Thursday 2 September 2010

Bread today can bring hunger tomorrow

The above phrase is a literal translation of a Spanish saying: “pan para hoy y hambre para mañana”. The closest sensible translation I can think of is “laugh now, cry later”… a typical Southern European attitude to problems which makes this part of the world a great place to live in. Sometimes, however, we can get carried away with “laughing” by adding a few boosters (such as consumer or housing debt) so that the “crying” can almost develop into “dying”. While I write this facetiously, I think we have experienced too many excesses in Spain over the last decade.

How have we Spaniards managed to focus on today at the expense of tomorrow? Here go three of my favourites:

1. Dependence on the construction and housing sectors

This is a sector that cannot be competed away via trading and has thus avoided the impact of globalisation. It also happens to be low value-added labour intensive so that job-creation was an added bonus. Politicians of all sorts became chummy with construction “entrepreneurs” in a fatal embrace which was to show itself to be unsustainable. There were few incentives to improve education and competitiveness to face increasingly assertive emerging markets.

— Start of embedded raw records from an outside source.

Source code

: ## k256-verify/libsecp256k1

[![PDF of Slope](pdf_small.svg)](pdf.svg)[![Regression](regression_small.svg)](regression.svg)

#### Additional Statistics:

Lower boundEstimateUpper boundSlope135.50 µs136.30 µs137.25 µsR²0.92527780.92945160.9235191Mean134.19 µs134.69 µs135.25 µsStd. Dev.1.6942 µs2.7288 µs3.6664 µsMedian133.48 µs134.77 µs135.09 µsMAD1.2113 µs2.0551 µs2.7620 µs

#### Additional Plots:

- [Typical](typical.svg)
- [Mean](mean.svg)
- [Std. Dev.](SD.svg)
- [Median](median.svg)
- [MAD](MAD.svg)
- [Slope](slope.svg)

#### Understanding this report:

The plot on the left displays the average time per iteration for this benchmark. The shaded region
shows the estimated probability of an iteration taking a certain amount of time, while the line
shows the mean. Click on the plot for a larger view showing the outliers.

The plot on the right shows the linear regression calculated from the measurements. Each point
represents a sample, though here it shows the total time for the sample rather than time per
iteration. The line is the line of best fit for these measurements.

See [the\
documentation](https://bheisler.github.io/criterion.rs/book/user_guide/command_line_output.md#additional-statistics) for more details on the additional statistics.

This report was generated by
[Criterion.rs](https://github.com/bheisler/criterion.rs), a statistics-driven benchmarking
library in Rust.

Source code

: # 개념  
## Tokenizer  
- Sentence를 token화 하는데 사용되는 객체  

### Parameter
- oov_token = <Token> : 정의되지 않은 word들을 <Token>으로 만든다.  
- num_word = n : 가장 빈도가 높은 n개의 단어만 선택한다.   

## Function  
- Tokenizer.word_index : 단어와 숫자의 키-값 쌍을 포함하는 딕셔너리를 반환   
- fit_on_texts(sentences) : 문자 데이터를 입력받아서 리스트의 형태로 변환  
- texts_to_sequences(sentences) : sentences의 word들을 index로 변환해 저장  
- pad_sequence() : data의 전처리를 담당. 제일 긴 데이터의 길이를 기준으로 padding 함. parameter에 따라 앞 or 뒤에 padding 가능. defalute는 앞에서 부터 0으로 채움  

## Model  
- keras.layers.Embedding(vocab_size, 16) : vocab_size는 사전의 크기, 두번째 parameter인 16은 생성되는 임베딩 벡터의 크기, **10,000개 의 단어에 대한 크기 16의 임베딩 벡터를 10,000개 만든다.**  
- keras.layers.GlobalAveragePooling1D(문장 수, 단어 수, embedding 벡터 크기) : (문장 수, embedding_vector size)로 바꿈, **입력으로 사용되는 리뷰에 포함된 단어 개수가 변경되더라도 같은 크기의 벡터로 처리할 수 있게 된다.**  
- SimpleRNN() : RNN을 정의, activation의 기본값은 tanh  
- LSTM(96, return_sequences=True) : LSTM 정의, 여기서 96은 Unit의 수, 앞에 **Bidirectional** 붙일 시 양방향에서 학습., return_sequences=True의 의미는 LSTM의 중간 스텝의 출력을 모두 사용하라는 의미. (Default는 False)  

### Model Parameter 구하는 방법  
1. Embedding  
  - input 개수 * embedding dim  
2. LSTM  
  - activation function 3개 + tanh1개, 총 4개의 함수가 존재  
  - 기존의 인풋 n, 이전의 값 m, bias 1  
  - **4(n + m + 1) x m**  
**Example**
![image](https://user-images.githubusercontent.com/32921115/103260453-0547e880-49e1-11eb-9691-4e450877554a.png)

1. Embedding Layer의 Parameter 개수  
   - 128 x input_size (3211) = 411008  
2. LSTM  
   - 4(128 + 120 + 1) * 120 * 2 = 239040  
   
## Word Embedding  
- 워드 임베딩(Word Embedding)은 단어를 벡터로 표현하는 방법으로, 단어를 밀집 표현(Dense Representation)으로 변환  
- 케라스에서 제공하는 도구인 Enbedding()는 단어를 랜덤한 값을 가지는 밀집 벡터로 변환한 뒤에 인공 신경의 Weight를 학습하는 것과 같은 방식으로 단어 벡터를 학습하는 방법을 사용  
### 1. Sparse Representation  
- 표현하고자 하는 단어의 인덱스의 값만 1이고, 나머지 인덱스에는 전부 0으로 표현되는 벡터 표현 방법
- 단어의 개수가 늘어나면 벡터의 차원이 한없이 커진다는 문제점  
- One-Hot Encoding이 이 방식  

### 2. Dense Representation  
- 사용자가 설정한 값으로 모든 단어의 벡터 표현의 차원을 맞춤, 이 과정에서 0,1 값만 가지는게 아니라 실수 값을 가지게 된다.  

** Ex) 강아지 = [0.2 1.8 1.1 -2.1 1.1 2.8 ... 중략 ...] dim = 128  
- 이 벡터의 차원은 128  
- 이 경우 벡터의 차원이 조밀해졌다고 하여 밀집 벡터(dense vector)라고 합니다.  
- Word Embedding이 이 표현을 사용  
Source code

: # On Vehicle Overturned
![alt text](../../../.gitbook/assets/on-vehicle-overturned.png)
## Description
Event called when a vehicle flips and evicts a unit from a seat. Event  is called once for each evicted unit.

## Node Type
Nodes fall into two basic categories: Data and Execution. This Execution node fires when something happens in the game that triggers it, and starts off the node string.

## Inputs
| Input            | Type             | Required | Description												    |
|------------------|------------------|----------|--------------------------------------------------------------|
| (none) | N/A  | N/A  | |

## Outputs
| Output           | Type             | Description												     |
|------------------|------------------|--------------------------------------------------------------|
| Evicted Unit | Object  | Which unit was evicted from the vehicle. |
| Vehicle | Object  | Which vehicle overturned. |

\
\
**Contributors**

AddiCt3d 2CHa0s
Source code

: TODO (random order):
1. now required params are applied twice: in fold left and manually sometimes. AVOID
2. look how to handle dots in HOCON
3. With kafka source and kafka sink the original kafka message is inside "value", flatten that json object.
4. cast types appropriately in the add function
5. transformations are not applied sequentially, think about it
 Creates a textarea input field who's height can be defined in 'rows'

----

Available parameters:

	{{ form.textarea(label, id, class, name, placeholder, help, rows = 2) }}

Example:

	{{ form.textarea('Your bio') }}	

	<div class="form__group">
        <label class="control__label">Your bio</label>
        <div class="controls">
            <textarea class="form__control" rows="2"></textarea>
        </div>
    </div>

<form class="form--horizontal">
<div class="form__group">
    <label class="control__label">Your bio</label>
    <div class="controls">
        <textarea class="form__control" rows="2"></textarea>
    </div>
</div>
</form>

“Pan para hoy y hambre para mañana”

2. The use of deferred payment mechanisms to finance the above

The main constraint to the above policy is the availability of finance. Fortunately, central bank policy across the Euro area meant that money could be thrown at the above sectors in the form of both development grants from the European Union as well as financial debt provided by foreign financial institutions and other long term investors. To ensure that the volumes of debt being thrown in did not scare these foreign investors away, the funding was conveniently disguised into debt issued by local financial institutions, infrastructure “public-private project financing” and corporate debt of construction companies. I will not provide figures in this post but take my word for it. The volumes involved are huge. One flaw in this policy- debt has to be repaid and we cannot devalue our currency.

“Pan para hoy y hambre para mañana”

3. The restricted list method for choosing political representatives

The intellectuals who designed the post-dictatorship constitution decided that they wanted to strengthen political parties in the light of the inherited power of the Armed Forces, the Catholic Church and other reactionary elements. This might have made sense at the time, but it has since developed into a mockery of democracy where candidates owe their loyalty to the party that includes them in the list and not to the electorate. As a consequence, political parties have become so strong that they have weakened the very fabric of society. There are few, if any, genuinely independent institutions in Spain, including the judiciary and the press.

“Pan para hoy y hambre para mañana”


Change is necessary but I don’t think that change will come naturally. Those that benefit from the status quo will not voluntarily become the agents of change. Change will only come about if forced by circumstances or outsiders. This was and still is my great hope for the crisis. A renewed commitment to envision, propose and create a genuinely liberal society where basic rights are enforced, responsibility is assumed, and creativity and freedom from coercion genuinely flourish. After all; who wants to build a house on sand?